EXERCISE OBJECTIVE:
For the entries below, the expected answer is the line with "pastor. He often", the line with "better than the", and every line between them, exactly as written, and nothing more.

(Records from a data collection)
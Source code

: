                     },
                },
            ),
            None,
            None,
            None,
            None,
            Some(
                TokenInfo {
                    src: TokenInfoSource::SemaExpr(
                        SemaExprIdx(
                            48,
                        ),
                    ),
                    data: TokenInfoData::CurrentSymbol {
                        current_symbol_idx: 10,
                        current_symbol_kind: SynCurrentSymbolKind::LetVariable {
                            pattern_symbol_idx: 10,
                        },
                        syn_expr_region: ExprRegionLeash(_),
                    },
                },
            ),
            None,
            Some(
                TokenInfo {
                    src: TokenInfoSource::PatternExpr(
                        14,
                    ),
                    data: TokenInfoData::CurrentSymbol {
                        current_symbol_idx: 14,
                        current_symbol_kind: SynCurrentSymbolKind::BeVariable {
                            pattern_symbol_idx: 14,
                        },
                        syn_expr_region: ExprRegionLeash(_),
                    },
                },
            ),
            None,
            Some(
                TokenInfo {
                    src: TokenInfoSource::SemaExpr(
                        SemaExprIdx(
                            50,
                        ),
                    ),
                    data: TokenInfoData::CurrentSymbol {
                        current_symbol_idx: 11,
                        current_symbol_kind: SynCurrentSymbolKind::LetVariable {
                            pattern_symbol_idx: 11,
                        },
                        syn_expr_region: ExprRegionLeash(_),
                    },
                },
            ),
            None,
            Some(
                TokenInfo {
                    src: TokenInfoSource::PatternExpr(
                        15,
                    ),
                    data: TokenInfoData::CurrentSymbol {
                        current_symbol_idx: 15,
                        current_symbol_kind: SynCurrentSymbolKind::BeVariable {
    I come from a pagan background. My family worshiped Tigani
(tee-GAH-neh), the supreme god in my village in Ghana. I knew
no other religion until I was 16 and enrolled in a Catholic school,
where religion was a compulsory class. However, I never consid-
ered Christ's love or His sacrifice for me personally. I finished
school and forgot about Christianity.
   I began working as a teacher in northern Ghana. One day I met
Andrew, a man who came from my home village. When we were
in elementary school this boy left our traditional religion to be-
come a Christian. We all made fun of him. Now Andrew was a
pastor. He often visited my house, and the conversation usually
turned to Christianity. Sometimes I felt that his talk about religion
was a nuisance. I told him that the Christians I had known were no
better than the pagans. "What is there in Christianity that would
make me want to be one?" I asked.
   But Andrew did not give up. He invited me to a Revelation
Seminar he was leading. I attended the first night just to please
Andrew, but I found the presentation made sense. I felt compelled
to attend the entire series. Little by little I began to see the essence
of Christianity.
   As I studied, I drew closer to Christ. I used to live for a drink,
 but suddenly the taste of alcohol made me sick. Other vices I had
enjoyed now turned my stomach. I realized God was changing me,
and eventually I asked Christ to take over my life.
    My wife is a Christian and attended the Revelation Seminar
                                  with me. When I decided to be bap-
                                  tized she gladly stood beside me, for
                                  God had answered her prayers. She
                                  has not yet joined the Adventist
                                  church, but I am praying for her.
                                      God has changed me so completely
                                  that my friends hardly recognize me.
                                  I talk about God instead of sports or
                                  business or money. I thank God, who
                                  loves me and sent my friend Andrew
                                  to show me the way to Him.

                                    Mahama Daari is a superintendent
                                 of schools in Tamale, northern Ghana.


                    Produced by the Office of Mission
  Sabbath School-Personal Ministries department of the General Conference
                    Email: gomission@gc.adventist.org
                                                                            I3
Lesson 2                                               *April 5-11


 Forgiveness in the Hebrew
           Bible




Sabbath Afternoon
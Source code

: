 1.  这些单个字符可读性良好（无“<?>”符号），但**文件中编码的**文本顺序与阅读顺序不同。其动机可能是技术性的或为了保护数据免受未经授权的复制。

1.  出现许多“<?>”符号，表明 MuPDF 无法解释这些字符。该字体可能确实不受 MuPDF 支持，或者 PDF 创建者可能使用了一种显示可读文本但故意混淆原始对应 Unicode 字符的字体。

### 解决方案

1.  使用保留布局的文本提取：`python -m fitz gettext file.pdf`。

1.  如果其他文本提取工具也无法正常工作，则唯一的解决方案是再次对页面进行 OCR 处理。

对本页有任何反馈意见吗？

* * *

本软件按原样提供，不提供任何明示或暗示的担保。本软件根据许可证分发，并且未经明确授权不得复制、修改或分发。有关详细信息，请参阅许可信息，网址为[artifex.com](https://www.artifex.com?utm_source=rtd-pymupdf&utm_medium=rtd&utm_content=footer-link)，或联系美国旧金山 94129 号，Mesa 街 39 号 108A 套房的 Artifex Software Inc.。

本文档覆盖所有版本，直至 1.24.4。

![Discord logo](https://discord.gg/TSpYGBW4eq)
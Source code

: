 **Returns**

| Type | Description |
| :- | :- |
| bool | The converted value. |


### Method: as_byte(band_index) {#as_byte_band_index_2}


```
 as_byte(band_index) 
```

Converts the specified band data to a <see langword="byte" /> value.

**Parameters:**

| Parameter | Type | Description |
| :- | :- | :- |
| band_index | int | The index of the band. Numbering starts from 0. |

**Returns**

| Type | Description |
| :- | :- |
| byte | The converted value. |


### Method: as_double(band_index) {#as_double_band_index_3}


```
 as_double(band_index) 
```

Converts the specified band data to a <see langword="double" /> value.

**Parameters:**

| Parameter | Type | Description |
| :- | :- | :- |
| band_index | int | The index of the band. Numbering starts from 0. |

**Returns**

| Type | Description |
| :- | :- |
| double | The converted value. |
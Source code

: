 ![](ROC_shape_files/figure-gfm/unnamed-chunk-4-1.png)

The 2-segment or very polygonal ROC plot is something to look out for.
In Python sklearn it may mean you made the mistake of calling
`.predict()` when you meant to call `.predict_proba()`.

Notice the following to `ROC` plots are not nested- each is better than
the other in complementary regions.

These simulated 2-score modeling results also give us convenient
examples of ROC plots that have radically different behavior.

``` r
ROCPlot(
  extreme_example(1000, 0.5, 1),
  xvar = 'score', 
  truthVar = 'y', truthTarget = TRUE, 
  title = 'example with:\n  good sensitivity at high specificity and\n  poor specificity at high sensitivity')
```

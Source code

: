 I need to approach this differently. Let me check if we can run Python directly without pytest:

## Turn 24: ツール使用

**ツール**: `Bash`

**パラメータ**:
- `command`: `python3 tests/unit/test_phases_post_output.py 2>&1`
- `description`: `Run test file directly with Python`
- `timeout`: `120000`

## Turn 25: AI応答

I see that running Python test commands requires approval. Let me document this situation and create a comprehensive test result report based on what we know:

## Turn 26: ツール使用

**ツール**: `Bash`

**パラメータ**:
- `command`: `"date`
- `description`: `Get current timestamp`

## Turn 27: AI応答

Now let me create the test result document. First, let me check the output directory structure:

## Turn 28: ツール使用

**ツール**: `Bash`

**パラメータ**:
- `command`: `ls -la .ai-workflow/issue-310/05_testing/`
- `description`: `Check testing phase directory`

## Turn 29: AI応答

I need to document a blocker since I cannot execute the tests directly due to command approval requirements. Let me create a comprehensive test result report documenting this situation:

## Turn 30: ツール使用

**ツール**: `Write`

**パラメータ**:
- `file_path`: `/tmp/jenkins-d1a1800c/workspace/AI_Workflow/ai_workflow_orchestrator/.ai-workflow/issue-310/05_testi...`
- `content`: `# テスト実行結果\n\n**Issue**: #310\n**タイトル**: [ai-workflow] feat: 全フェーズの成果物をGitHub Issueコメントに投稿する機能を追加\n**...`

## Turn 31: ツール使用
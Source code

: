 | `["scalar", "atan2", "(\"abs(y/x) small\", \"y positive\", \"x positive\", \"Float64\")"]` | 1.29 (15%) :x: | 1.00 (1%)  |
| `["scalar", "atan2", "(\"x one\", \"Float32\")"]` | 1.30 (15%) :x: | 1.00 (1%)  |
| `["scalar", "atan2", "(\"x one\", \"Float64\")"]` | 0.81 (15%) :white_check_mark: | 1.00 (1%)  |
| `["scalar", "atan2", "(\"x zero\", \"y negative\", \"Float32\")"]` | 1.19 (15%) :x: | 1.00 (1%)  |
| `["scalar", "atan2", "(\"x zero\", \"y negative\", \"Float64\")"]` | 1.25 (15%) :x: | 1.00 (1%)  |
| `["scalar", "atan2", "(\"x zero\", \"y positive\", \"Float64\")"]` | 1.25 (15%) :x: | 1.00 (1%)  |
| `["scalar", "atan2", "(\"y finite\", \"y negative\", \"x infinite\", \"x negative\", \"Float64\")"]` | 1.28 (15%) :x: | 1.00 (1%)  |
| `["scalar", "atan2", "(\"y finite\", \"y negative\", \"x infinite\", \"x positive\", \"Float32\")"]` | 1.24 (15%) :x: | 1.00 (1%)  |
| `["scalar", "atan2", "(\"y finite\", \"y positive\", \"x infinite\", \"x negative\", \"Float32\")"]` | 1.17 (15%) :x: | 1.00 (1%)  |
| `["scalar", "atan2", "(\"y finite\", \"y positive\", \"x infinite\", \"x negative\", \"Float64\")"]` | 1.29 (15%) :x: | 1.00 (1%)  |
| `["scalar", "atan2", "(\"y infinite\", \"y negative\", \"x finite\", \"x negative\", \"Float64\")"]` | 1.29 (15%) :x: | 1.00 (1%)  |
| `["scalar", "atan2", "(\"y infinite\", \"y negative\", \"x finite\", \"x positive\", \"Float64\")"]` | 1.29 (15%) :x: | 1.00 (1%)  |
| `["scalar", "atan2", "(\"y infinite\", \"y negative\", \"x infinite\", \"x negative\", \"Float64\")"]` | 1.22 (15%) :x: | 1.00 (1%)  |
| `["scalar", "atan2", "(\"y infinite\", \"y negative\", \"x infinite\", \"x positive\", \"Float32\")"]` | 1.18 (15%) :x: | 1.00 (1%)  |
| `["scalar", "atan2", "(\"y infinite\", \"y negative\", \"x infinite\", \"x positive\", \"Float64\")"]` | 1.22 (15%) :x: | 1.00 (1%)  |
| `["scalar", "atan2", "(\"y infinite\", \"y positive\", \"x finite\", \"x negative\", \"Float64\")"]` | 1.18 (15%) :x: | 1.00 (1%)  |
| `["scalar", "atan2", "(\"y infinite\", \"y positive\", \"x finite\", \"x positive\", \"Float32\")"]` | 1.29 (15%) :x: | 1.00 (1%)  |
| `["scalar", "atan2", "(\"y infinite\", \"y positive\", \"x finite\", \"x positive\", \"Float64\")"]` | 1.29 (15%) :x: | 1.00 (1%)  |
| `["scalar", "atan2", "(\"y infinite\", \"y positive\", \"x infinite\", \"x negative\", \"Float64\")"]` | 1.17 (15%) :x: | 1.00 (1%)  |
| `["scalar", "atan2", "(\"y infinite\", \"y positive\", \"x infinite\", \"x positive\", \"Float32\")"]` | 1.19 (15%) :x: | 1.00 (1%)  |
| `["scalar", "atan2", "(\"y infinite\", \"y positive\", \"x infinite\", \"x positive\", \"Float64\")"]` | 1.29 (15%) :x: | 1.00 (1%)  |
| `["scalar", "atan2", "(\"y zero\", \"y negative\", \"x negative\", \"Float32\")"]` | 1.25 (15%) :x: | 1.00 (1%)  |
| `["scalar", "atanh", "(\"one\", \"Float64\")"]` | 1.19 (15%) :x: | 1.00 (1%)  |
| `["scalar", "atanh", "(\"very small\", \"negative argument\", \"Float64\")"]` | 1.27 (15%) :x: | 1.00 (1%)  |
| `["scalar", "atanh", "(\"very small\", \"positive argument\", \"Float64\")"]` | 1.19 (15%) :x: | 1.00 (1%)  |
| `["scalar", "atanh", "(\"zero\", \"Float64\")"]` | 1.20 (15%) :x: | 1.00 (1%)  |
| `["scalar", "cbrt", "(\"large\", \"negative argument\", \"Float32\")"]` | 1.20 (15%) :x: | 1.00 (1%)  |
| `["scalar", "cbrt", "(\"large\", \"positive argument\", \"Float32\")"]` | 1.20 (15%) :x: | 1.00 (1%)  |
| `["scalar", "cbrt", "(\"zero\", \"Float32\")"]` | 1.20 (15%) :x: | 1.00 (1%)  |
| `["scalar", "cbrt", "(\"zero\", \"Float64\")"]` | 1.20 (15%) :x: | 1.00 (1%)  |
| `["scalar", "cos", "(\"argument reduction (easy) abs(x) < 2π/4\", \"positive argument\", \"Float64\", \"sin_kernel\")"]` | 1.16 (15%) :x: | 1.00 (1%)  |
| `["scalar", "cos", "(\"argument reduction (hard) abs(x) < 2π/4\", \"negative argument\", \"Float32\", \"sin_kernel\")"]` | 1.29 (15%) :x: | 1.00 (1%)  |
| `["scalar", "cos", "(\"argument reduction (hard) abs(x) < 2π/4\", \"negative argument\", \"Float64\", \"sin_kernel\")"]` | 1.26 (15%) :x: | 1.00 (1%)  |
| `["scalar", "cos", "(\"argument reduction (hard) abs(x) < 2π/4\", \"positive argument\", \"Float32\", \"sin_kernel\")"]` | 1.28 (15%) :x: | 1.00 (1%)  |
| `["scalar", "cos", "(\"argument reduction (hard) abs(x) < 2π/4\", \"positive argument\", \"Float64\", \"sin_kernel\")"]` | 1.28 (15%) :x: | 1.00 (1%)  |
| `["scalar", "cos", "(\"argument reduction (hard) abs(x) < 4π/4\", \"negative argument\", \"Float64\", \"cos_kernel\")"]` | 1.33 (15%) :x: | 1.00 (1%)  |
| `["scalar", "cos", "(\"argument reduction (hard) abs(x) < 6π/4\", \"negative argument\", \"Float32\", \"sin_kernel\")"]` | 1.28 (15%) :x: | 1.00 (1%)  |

ANSWER BOX:
pastor. He often visited my house, and the conversation usually
turned to Christianity. Sometimes I felt that his talk about religion
was a nuisance. I told him that the Christians I had known were no
better than the pagans. "What is there in Christianity that would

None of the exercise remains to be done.